青木新門著『納棺夫日記』に心を寄せて

UPDATE:'00/03/10

 わたしは行き詰まると、なぜか青木新門氏の『納棺夫日記』を読み直す。

 出会いは出版社の依頼で高史明氏の講演テープから原稿を作ったときに始まる。そのなかで、この『納棺夫日記』が引かれていた。文庫版の同書の巻末に載る高氏の『光の溢れる書「納棺夫日記」に覚える喜び』はかなりの部分で手がけた原稿と重複している。

 わたしは生来、日蓮系仏教との関わりのなかで生きてきたから、高氏・青木氏の所属する浄土真宗、とりわけ親鸞については避けて通ってきた。
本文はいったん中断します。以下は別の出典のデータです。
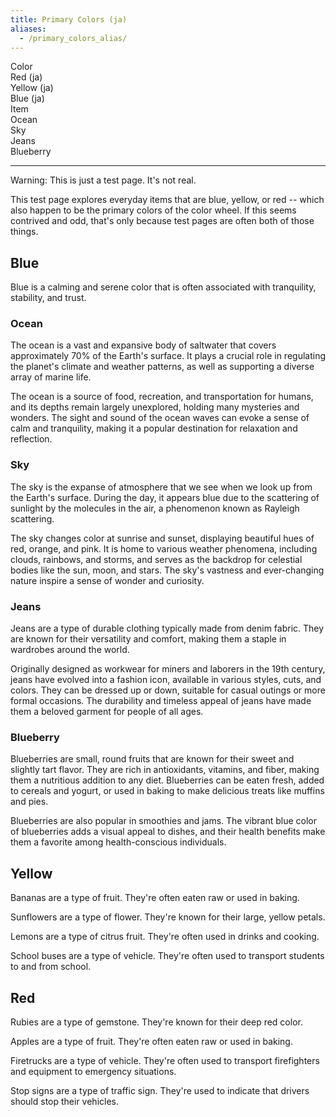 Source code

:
 ```yaml
---
title: Primary Colors (ja)
aliases:
  - /primary_colors_alias/
---
```

<div id="mdoc-selector"><div><div class="mdoc-pref__container"><div class="mdoc-pref__label">Color</div><div class="mdoc-pref__pill " data-pref-id="color" data-option-id="red">Red (ja)</div><div class="mdoc-pref__pill " data-pref-id="color" data-option-id="yellow">Yellow (ja)</div><div class="mdoc-pref__pill selected" data-pref-id="color" data-option-id="blue">Blue (ja)</div></div><div class="mdoc-pref__container"><div class="mdoc-pref__label">Item</div><div class="mdoc-pref__pill " data-pref-id="item" data-option-id="ocean">Ocean</div><div class="mdoc-pref__pill selected" data-pref-id="item" data-option-id="sky">Sky</div><div class="mdoc-pref__pill " data-pref-id="item" data-option-id="jeans">Jeans</div><div class="mdoc-pref__pill " data-pref-id="item" data-option-id="blueberry">Blueberry</div></div><hr /></div></div><div id="mdoc-content" class="customizable"><article>
  <div class="alert alert-warning">
    <p>Warning: This is just a test page. It's not real.</p>
  </div>
  <p>
    This test page explores everyday items that are blue, yellow, or red --
    which also happen to be the primary colors of the color wheel. If this seems
    contrived and odd, that's only because test pages are often both of those
    things.
  </p>
  <div class="mdoc__toggleable" data-if="94">
    <h2 id="blue-header-id-override">Blue</h2>
    <p>
      Blue is a calming and serene color that is often associated with
      tranquility, stability, and trust.
    </p>
    <div class="mdoc__toggleable mdoc__hidden" data-if="90">
      <h3 id="ocean">Ocean</h3>
      <p>
        The ocean is a vast and expansive body of saltwater that covers
        approximately 70% of the Earth's surface. It plays a crucial role in
        regulating the planet's climate and weather patterns, as well as
        supporting a diverse array of marine life.
      </p>
      <p>
        The ocean is a source of food, recreation, and transportation for
        humans, and its depths remain largely unexplored, holding many mysteries
        and wonders. The sight and sound of the ocean waves can evoke a sense of
        calm and tranquility, making it a popular destination for relaxation and
        reflection.
      </p>
    </div>
    <div class="mdoc__toggleable" data-if="91">
      <h3 id="sky">Sky</h3>
      <p>
        The sky is the expanse of atmosphere that we see when we look up from
        the Earth's surface. During the day, it appears blue due to the
        scattering of sunlight by the molecules in the air, a phenomenon known
        as Rayleigh scattering.
      </p>
      <p>
        The sky changes color at sunrise and sunset, displaying beautiful hues
        of red, orange, and pink. It is home to various weather phenomena,
        including clouds, rainbows, and storms, and serves as the backdrop for
        celestial bodies like the sun, moon, and stars. The sky's vastness and
        ever-changing nature inspire a sense of wonder and curiosity.
      </p>
    </div>
    <div class="mdoc__toggleable mdoc__hidden" data-if="92">
      <h3 id="jeans">Jeans</h3>
      <p>
        Jeans are a type of durable clothing typically made from denim fabric.
        They are known for their versatility and comfort, making them a staple
        in wardrobes around the world.
      </p>
      <p>
        Originally designed as workwear for miners and laborers in the 19th
        century, jeans have evolved into a fashion icon, available in various
        styles, cuts, and colors. They can be dressed up or down, suitable for
        casual outings or more formal occasions. The durability and timeless
        appeal of jeans have made them a beloved garment for people of all ages.
      </p>
    </div>
    <div class="mdoc__toggleable mdoc__hidden" data-if="93">
      <h3 id="blueberry">Blueberry</h3>
      <p>
        Blueberries are small, round fruits that are known for their sweet and
        slightly tart flavor. They are rich in antioxidants, vitamins, and
        fiber, making them a nutritious addition to any diet. Blueberries can be
        eaten fresh, added to cereals and yogurt, or used in baking to make
        delicious treats like muffins and pies.
      </p>
      <p>
        Blueberries are also popular in smoothies and jams. The vibrant blue
        color of blueberries adds a visual appeal to dishes, and their health
        benefits make them a favorite among health-conscious individuals.
      </p>
    </div>
  </div>
  <div class="mdoc__toggleable mdoc__hidden" data-if="95">
    <h2 id="yellow">Yellow</h2>
    <div class="mdoc__toggleable mdoc__hidden" data-if="97">
      <p>
        Bananas are a type of fruit. They're often eaten raw or used in baking.
      </p>
    </div>
    <div class="mdoc__toggleable mdoc__hidden" data-if="98">
      <p>
        Sunflowers are a type of flower. They're known for their large, yellow
        petals.
      </p>
    </div>
    <div class="mdoc__toggleable mdoc__hidden" data-if="99">
      <p>
        Lemons are a type of citrus fruit. They're often used in drinks and
        cooking.
      </p>
    </div>
    <div class="mdoc__toggleable mdoc__hidden" data-if="100">
      <p>
        School buses are a type of vehicle. They're often used to transport
        students to and from school.
      </p>
    </div>
  </div>
  <div class="mdoc__toggleable mdoc__hidden" data-if="96">
    <h2 id="red">Red</h2>
    <div class="mdoc__toggleable mdoc__hidden" data-if="101">
      <p>
        Rubies are a type of gemstone. They're known for their deep red color.
      </p>
    </div>
    <div class="mdoc__toggleable mdoc__hidden" data-if="102">
      <p>
        Apples are a type of fruit. They're often eaten raw or used in baking.
      </p>
    </div>
    <div class="mdoc__toggleable mdoc__hidden" data-if="103">
      <p>
        Firetrucks are a type of vehicle. They're often used to transport
        firefighters and equipment to emergency situations.
      </p>
    </div>
    <div class="mdoc__toggleable mdoc__hidden" data-if="104">
      <p>
        Stop signs are a type of traffic sign. They're used to indicate that
        drivers should stop their vehicles.
      </p>
    </div>
  </div>
</article>
</div>
<div x-init='const initPage = () => { clientPrefsManager.initialize({    pagePrefsConfig: [{"n":"Color","i":"color","o":"primary_color_options"},{"n":"Item","i":"item","o":"<COLOR>_item_options"}],    prefOptionsConfig: {"primary_color_options":[{"n":"Red (ja)","i":"red"},{"n":"Yellow (ja)","i":"yellow"},{"n":"Blue (ja)","d":true,"i":"blue"}],"red_item_options":[{"n":"Ruby","i":"ruby"},{"n":"Apple (ja)","d":true,"i":"apple"},{"n":"Ja firetruck","i":"firetruck"},{"n":"Stop sign (ja)","i":"stop_sign"}],"yellow_item_options":[{"n":"Banana","d":true,"i":"banana"},{"n":"Sunflower","i":"sunflower"},{"n":"Lemon","i":"lemon"},{"n":"School bus","i":"school_bus"}],"blue_item_options":[{"n":"Ocean","i":"ocean"},{"n":"Sky","d":true,"i":"sky"},{"n":"Jeans","i":"jeans"},{"n":"Blueberry","i":"blueberry"}]},    selectedValsByPrefId: {"color":"blue","item":"sky"},    ifFunctionsByRef: {"90":{"m":"F","n":"e","p":{"0":{"m":"V","p":["item"],"v":"sky"},"1":"ocean"},"v":false,"r":"90"},"91":{"m":"F","n":"e","p":{"0":{"m":"V","p":["item"],"v":"sky"},"1":"sky"},"v":true,"r":"91"},"92":{"m":"F","n":"e","p":{"0":{"m":"V","p":["item"],"v":"sky"},"1":"jeans"},"v":false,"r":"92"},"93":{"m":"F","n":"e","p":{"0":{"m":"V","p":["item"],"v":"sky"},"1":"blueberry"},"v":false,"r":"93"},"94":{"m":"F","n":"e","p":{"0":{"m":"V","p":["color"],"v":"blue"},"1":"blue"},"v":true,"r":"94"},"95":{"m":"F","n":"e","p":{"0":{"m":"V","p":["color"],"v":"blue"},"1":"yellow"},"v":false,"r":"95"},"96":{"m":"F","n":"e","p":{"0":{"m":"V","p":["color"],"v":"blue"},"1":"red"},"v":false,"r":"96"},"97":{"m":"F","n":"e","p":{"0":{"m":"V","p":["item"],"v":"sky"},"1":"banana"},"v":false,"r":"97"},"98":{"m":"F","n":"e","p":{"0":{"m":"V","p":["item"],"v":"sky"},"1":"sunflower"},"v":false,"r":"98"},"99":{"m":"F","n":"e","p":{"0":{"m":"V","p":["item"],"v":"sky"},"1":"lemon"},"v":false,"r":"99"},"100":{"m":"F","n":"e","p":{"0":{"m":"V","p":["item"],"v":"sky"},"1":"school_bus"},"v":false,"r":"100"},"101":{"m":"F","n":"e","p":{"0":{"m":"V","p":["item"],"v":"sky"},"1":"ruby"},"v":false,"r":"101"},"102":{"m":"F","n":"e","p":{"0":{"m":"V","p":["item"],"v":"sky"},"1":"apple"},"v":false,"r":"102"},"103":{"m":"F","n":"e","p":{"0":{"m":"V","p":["item"],"v":"sky"},"1":"firetruck"},"v":false,"r":"103"},"104":{"m":"F","n":"e","p":{"0":{"m":"V","p":["item"],"v":"sky"},"1":"stop_sign"},"v":false,"r":"104"}}  });}; if (document.readyState === "complete" || document.readyState === "interactive") {  setTimeout(initPage, 1);} else {  document.addEventListener("DOMContentLoaded", initPage);}'></div> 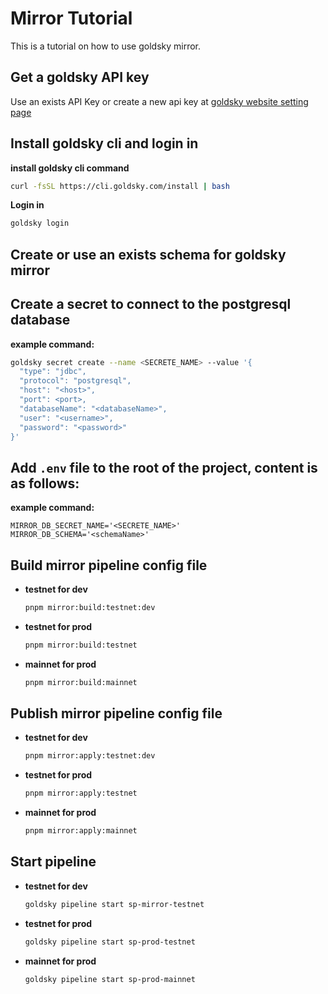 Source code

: # Mirror Tutorial

This is a tutorial on how to use goldsky mirror.

## Get a goldsky API key

Use an exists API Key or create a new api key at [goldsky website setting page](https://app.goldsky.com/dashboard/settings)

## Install goldsky cli and login in

**install goldsky cli command**

```bash
curl -fsSL https://cli.goldsky.com/install | bash
```

**Login in**

```bash
goldsky login
```

## Create or use an exists schema for goldsky mirror

## Create a secret to connect to the postgresql database

**example command:**

```bash
goldsky secret create --name <SECRETE_NAME> --value '{
  "type": "jdbc",
  "protocol": "postgresql",
  "host": "<host>",
  "port": <port>,
  "databaseName": "<databaseName>",
  "user": "<username>",
  "password": "<password>"
}'
```

## Add `.env` file to the root of the project, content is as follows:
**example command:**
```
MIRROR_DB_SECRET_NAME='<SECRETE_NAME>'
MIRROR_DB_SCHEMA='<schemaName>'
```

## Build mirror pipeline config file
- **testnet for dev**
  ```bash
  pnpm mirror:build:testnet:dev
  ```
- **testnet for prod**
  ```bash
  pnpm mirror:build:testnet
  ```
- **mainnet for prod**
  ```bash
  pnpm mirror:build:mainnet
  ```

## Publish mirror pipeline config file
- **testnet for dev**
  ```bash
  pnpm mirror:apply:testnet:dev
  ```
- **testnet for prod**
  ```bash
  pnpm mirror:apply:testnet
  ```
- **mainnet for prod**
  ```bash
  pnpm mirror:apply:mainnet
  ```

## Start pipeline
- **testnet for dev**
  ```bash
  goldsky pipeline start sp-mirror-testnet
  ```
- **testnet for prod**
  ```bash
  goldsky pipeline start sp-prod-testnet
  ```
- **mainnet for prod**
  ```bash
  goldsky pipeline start sp-prod-mainnet
  ```

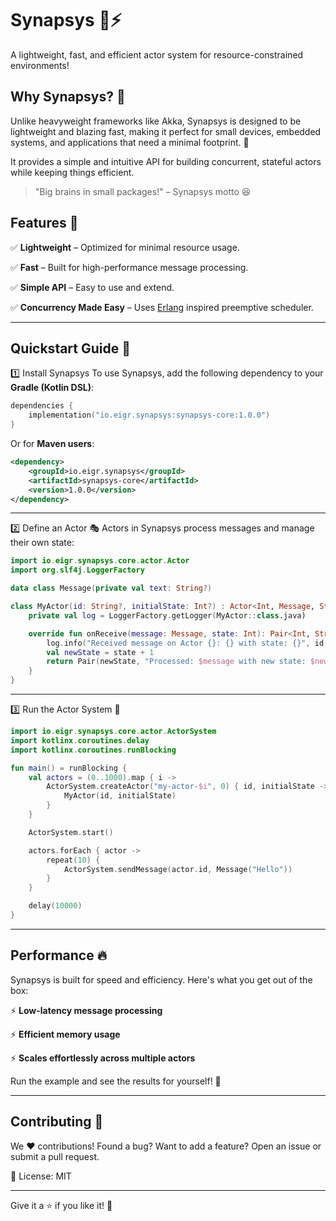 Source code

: # Synapsys 🧠⚡
A lightweight, fast, and efficient actor system for resource-constrained environments!

## Why Synapsys? 🤔
Unlike heavyweight frameworks like Akka, Synapsys is designed to be lightweight and blazing fast, making it perfect for small devices, embedded systems, and applications that need a minimal footprint. 🚀

It provides a simple and intuitive API for building concurrent, stateful actors while keeping things efficient.

> "Big brains in small packages!" – Synapsys motto 😆

## Features 🌟

✅ **Lightweight** – Optimized for minimal resource usage.

✅ **Fast** – Built for high-performance message processing.

✅ **Simple API** – Easy to use and extend.

✅ **Concurrency Made Easy** – Uses [Erlang](https://blog.appsignal.com/2024/04/23/deep-diving-into-the-erlang-scheduler.html) inspired preemptive scheduler.

---

## Quickstart Guide 🏁

1️⃣ Install Synapsys
To use Synapsys, add the following dependency to your **Gradle (Kotlin DSL)**:

```kotlin
dependencies {
    implementation("io.eigr.synapsys:synapsys-core:1.0.0")
}
```

Or for **Maven users**:

```xml
<dependency>
    <groupId>io.eigr.synapsys</groupId>
    <artifactId>synapsys-core</artifactId>
    <version>1.0.0</version>
</dependency>
```

---

2️⃣ Define an Actor 🎭
Actors in Synapsys process messages and manage their own state:

```kotlin
import io.eigr.synapsys.core.actor.Actor
import org.slf4j.LoggerFactory

data class Message(private val text: String?)

class MyActor(id: String?, initialState: Int?) : Actor<Int, Message, String>(id, initialState) {
    private val log = LoggerFactory.getLogger(MyActor::class.java)

    override fun onReceive(message: Message, state: Int): Pair<Int, String> {
        log.info("Received message on Actor {}: {} with state: {}", id, message, state)
        val newState = state + 1
        return Pair(newState, "Processed: $message with new state: $newState")
    }
}
```

---

3️⃣ Run the Actor System 🚀

```kotlin
import io.eigr.synapsys.core.actor.ActorSystem
import kotlinx.coroutines.delay
import kotlinx.coroutines.runBlocking

fun main() = runBlocking {
    val actors = (0..1000).map { i ->
        ActorSystem.createActor("my-actor-$i", 0) { id, initialState ->
            MyActor(id, initialState)
        }
    }

    ActorSystem.start()

    actors.forEach { actor ->
        repeat(10) {
            ActorSystem.sendMessage(actor.id, Message("Hello"))
        }
    }

    delay(10000)
}
```

---

## Performance 🔥

Synapsys is built for speed and efficiency. Here's what you get out of the box:

⚡ **Low-latency message processing**

⚡ **Efficient memory usage**

⚡ **Scales effortlessly across multiple actors**

Run the example and see the results for yourself! 🚀

---

## Contributing 🤝

We ❤️ contributions! Found a bug? Want to add a feature? Open an issue or submit a pull request.

📜 License: MIT

---

Give it a ⭐ if you like it! 🎉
しかし、青木氏の文章も高氏の講演もわたしに強いインパクトを与えるものであった。殊に青木氏が淡々と綴った日本仏教の抱える多くの問題への指摘は、わたしの価値観を根底からえぐった。

 各個人の純粋な信仰心はともかくとして、組識としての宗教は、たしかに病んでいる。そのことを青木氏は葬祭業の、納棺夫という特異な職業に従事するなかで掴み取っていった。現行宗教団体のもつ多くの欠点 ―― それは口に出していうこと自体、謗法といわるものであるから、いわばタブーと記して差し支えのないものだが ―― その前にあって、わたしは頓挫した。しかし、氏は忌避される職業を励行して、仏教の本義の一端を垣間見たのである。そして、得たものは冴え渡る光の世界であった。

 氏が題材とした親鸞について、岩本博士は「恩寵説という点のみから見れば、親鸞の教えは宗教的に最高であると言っても過言ではないようである」と記した。また、青木氏もその光の世界を具さに記している。わたしは親鸞の信者となることはないけれど、いまの仏教僧侶は、ある意味で親鸞の後おいをしているに違いない。

 公然と妻帯に踏み切った親鸞。いまは大半の僧侶は妻帯しているから、そのあとを継いだことになる。また、親鸞は葬式には興味を示さなかったが、その系脈は民衆のなかに入り、主に葬儀に関わって生活の糧を得た。現在の寺院もまた、葬儀・法要と墓地管理を事業の柱としているから、親鸞系の後おいである。もっとも、このように記せば法華系に属する僧侶は憤慨するであろう。こう書くわたしも、かつてはその僧侶の顔色を気にした。しかし、もう仏教を職業にして恥じない人々の顔色を気にする必要もないであろう。まして、膨大な利益を上げる新興宗教団体など、『宗教法人法』の範疇において合法的であろうと、仏教を企業として営利追求する姿は浅ましくしか映じない。わたしはいまの企業宗教、職業聖職者のなかに仏教が見えない。

 思えば仏教は金銭に触れた瞬間に堕落したのである。それは釈尊滅後、百年に既に始まっていた。科学は戦争によって発達し、仏教は金銭によって発達した。これは偽らざる事実なのであろう。しかし、その発達は精神面の後退を意味したのである。

 それでも、青木氏はなにかを掴み取った。寺院に招かれて講演を重ねているという。いわば、僧侶の前で講演をしているのも、故のないことではない。世間の風評は青木氏をして、浄土真宗の敬謙な門徒であるとか、親鸞の信者などと称する。しかし、『納棺夫日記』に書かれた光の世界は浄土真宗という組識、風習を超え、親鸞までも超越して、さらに上限の世界に迫っている。もし、青木氏が垣間見たものを“さとり”といえば、もはや、それは宗派も、教祖も超越した光の世界への到達と見える。そこでは巷間、宗教と言われる組識も人間も霧散している。

 そしてそれは、形而上学的な信仰の世界というより、人間の精神が到達し得るカタルシスの上限に程近い、心の獲得と映ずるのである。

 わたしは、すべての仏教信仰者 ―― 僧も俗にも、宗派を問わずに、この書を読むことを薦めるものである。

 わたしは、すべての仏教信仰者 ―― 僧も俗にも、宗派を問わずに、この書を読むことを薦めるものである。